Records shown =>
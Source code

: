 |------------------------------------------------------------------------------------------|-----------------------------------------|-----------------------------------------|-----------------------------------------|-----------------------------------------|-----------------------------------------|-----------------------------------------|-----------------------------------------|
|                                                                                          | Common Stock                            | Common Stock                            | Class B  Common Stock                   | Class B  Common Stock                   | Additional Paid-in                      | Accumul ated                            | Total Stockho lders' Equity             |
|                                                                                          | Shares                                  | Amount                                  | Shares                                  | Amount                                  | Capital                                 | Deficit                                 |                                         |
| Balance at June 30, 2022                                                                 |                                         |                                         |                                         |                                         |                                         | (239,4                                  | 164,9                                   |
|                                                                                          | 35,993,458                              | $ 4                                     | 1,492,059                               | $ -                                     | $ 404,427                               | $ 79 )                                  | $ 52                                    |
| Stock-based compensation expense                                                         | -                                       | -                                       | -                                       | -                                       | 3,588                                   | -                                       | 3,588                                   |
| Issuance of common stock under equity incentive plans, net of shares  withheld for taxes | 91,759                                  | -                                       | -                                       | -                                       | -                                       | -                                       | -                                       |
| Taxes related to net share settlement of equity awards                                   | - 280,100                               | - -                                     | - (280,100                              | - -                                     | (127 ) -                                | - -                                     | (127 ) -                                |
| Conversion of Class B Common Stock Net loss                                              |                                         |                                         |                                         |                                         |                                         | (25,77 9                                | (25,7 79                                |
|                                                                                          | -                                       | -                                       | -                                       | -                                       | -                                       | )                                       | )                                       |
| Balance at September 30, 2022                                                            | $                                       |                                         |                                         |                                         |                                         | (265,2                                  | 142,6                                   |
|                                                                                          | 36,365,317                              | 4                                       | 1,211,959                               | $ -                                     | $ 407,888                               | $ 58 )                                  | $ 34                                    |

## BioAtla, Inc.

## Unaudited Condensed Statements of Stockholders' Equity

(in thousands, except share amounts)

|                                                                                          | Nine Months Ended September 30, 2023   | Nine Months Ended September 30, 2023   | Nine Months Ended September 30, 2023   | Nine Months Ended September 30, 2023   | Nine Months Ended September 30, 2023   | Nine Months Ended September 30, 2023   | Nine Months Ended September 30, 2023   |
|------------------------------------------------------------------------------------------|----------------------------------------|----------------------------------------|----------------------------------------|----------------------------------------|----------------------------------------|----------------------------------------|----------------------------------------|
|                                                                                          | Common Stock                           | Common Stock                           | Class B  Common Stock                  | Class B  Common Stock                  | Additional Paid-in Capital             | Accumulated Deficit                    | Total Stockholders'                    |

Work to complete => Each line above is to be reproduced exactly.

Solution for this exercise =>
Source code

: |------------------------------------------------------------------------------------------|-----------------------------------------|-----------------------------------------|-----------------------------------------|-----------------------------------------|-----------------------------------------|-----------------------------------------|-----------------------------------------|
|                                                                                          | Common Stock                            | Common Stock                            | Class B  Common Stock                   | Class B  Common Stock                   | Additional Paid-in                      | Accumul ated                            | Total Stockho lders' Equity             |
|                                                                                          | Shares                                  | Amount                                  | Shares                                  | Amount                                  | Capital                                 | Deficit                                 |                                         |
| Balance at June 30, 2022                                                                 |                                         |                                         |                                         |                                         |                                         | (239,4                                  | 164,9                                   |
|                                                                                          | 35,993,458                              | $ 4                                     | 1,492,059                               | $ -                                     | $ 404,427                               | $ 79 )                                  | $ 52                                    |
| Stock-based compensation expense                                                         | -                                       | -                                       | -                                       | -                                       | 3,588                                   | -                                       | 3,588                                   |
| Issuance of common stock under equity incentive plans, net of shares  withheld for taxes | 91,759                                  | -                                       | -                                       | -                                       | -                                       | -                                       | -                                       |
| Taxes related to net share settlement of equity awards                                   | - 280,100                               | - -                                     | - (280,100                              | - -                                     | (127 ) -                                | - -                                     | (127 ) -                                |
| Conversion of Class B Common Stock Net loss                                              |                                         |                                         |                                         |                                         |                                         | (25,77 9                                | (25,7 79                                |
|                                                                                          | -                                       | -                                       | -                                       | -                                       | -                                       | )                                       | )                                       |
| Balance at September 30, 2022                                                            | $                                       |                                         |                                         |                                         |                                         | (265,2                                  | 142,6                                   |
|                                                                                          | 36,365,317                              | 4                                       | 1,211,959                               | $ -                                     | $ 407,888                               | $ 58 )                                  | $ 34                                    |

## BioAtla, Inc.

## Unaudited Condensed Statements of Stockholders' Equity

(in thousands, except share amounts)

|                                                                                          | Nine Months Ended September 30, 2023   | Nine Months Ended September 30, 2023   | Nine Months Ended September 30, 2023   | Nine Months Ended September 30, 2023   | Nine Months Ended September 30, 2023   | Nine Months Ended September 30, 2023   | Nine Months Ended September 30, 2023   |
|------------------------------------------------------------------------------------------|----------------------------------------|----------------------------------------|----------------------------------------|----------------------------------------|----------------------------------------|----------------------------------------|----------------------------------------|
|                                                                                          | Common Stock                           | Common Stock                           | Class B  Common Stock                  | Class B  Common Stock                  | Additional Paid-in Capital             | Accumulated Deficit                    | Total Stockholders'                    |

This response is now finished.